HC Deb 29 January 1998 vol 305 cc353-4W
Mr. Quentin Davies

To ask the Secretary of State for Health if he will make a statement on differences in practice between(a) England and Wales and (b) Scotland in respect of the capacity of general practitioners to dispense pharmaceuticals directly to their patients; and if he will assess the advantages of adopting the Scottish regime in England and Wales. [25441]

Mr. Milburn

Pharmaceutical services are provided to patients in both England and Wales and in Scotland mainly by pharmacists. However, general medical practitioners in all three countries may dispense medicines to patients who would otherwise have difficult access to them.
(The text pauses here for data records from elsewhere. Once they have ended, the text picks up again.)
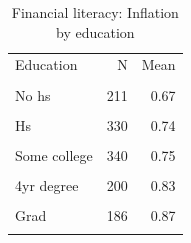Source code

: \begin{table}[htbp]\centering\small
\caption{Financial literacy: Inflation by education}
\label{tab:finlit_q2_by_educ}
\begin{tabular}{lrr}\toprule
Education & N & Mean \\\\ \midrule
No hs & 211 & 0.67 \\\\
Hs & 330 & 0.74 \\\\
Some college & 340 & 0.75 \\\\
4yr degree & 200 & 0.83 \\\\
Grad & 186 & 0.87 \\\\
\bottomrule
\end{tabular}\end{table}
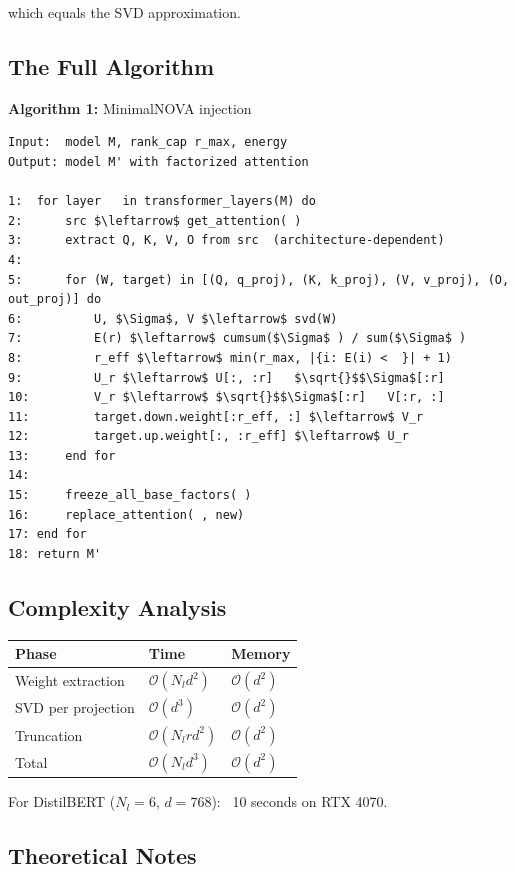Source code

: which equals the SVD approximation.

\subsection{The Full Algorithm}

\textbf{Algorithm 1:} MinimalNOVA injection
\begin{lstlisting}
Input:  model M, rank_cap r_max, energy  
Output: model M' with factorized attention

1:  for layer   in transformer_layers(M) do
2:      src $\leftarrow$ get_attention( )
3:      extract Q, K, V, O from src  (architecture-dependent)
4:
5:      for (W, target) in [(Q, q_proj), (K, k_proj), (V, v_proj), (O, out_proj)] do
6:          U, $\Sigma$, V $\leftarrow$ svd(W)
7:          E(r) $\leftarrow$ cumsum($\Sigma$ ) / sum($\Sigma$ )
8:          r_eff $\leftarrow$ min(r_max, |{i: E(i) <  }| + 1)
9:          U_r $\leftarrow$ U[:, :r]   $\sqrt{}$$\Sigma$[:r]
10:         V_r $\leftarrow$ $\sqrt{}$$\Sigma$[:r]   V[:r, :]
11:         target.down.weight[:r_eff, :] $\leftarrow$ V_r
12:         target.up.weight[:, :r_eff] $\leftarrow$ U_r
13:     end for
14:
15:     freeze_all_base_factors( )
16:     replace_attention( , new)
17: end for
18: return M'
\end{lstlisting}

\subsection{Complexity Analysis}

\begin{table}[H]
\centering
\small
\begin{tabular}{lll}
\toprule
\textbf{Phase} & \textbf{Time} & \textbf{Memory} \\
\midrule
Weight extraction & $\mathcal{O}(N_l d^2)$ & $\mathcal{O}(d^2)$ \\
SVD per projection & $\mathcal{O}(d^3)$ & $\mathcal{O}(d^2)$ \\
Truncation & $\mathcal{O}(N_l r d^2)$ & $\mathcal{O}(d^2)$ \\
Total & $\mathcal{O}(N_l d^3)$ & $\mathcal{O}(d^2)$ \\
\bottomrule
\end{tabular}
\end{table}

For DistilBERT ($N_l = 6$, $d = 768$): ~10 seconds on RTX 4070.

\subsection{Theoretical Notes}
In England and Wales patients must be resident in a designated rural area more than one mile from a community pharmacy, otherwise they must satisfy the health authority that they would have serious difficulty obtaining medicines. In Scotland, Health Boards instruct doctors to provide such services where they conclude that patients would not have access to a pharmacy. It is not clear that the Scottish system offers any major advantages over that operating in England and Wales.

Mr. Quentin Davies

To ask the Secretary of State for Health what representations he has received about the use of regulations providing for general practitioners to dispense drugs directly in rural areas, by practices in market towns to dispense to patients in surrounding villages. [25811]

Mr. Milburn

The National Health Service (Pharmaceutical Services) Regulations 1992 allow dispensing doctors to dispense to patients living more than a mile from the nearest pharmacy, within a controlled locality (designated by the health authority). We have received a number of representations from pharmacists about doctors dispensing medicines to patients in outlying areas from a surgery located in a market town or adjacent to a community pharmacy.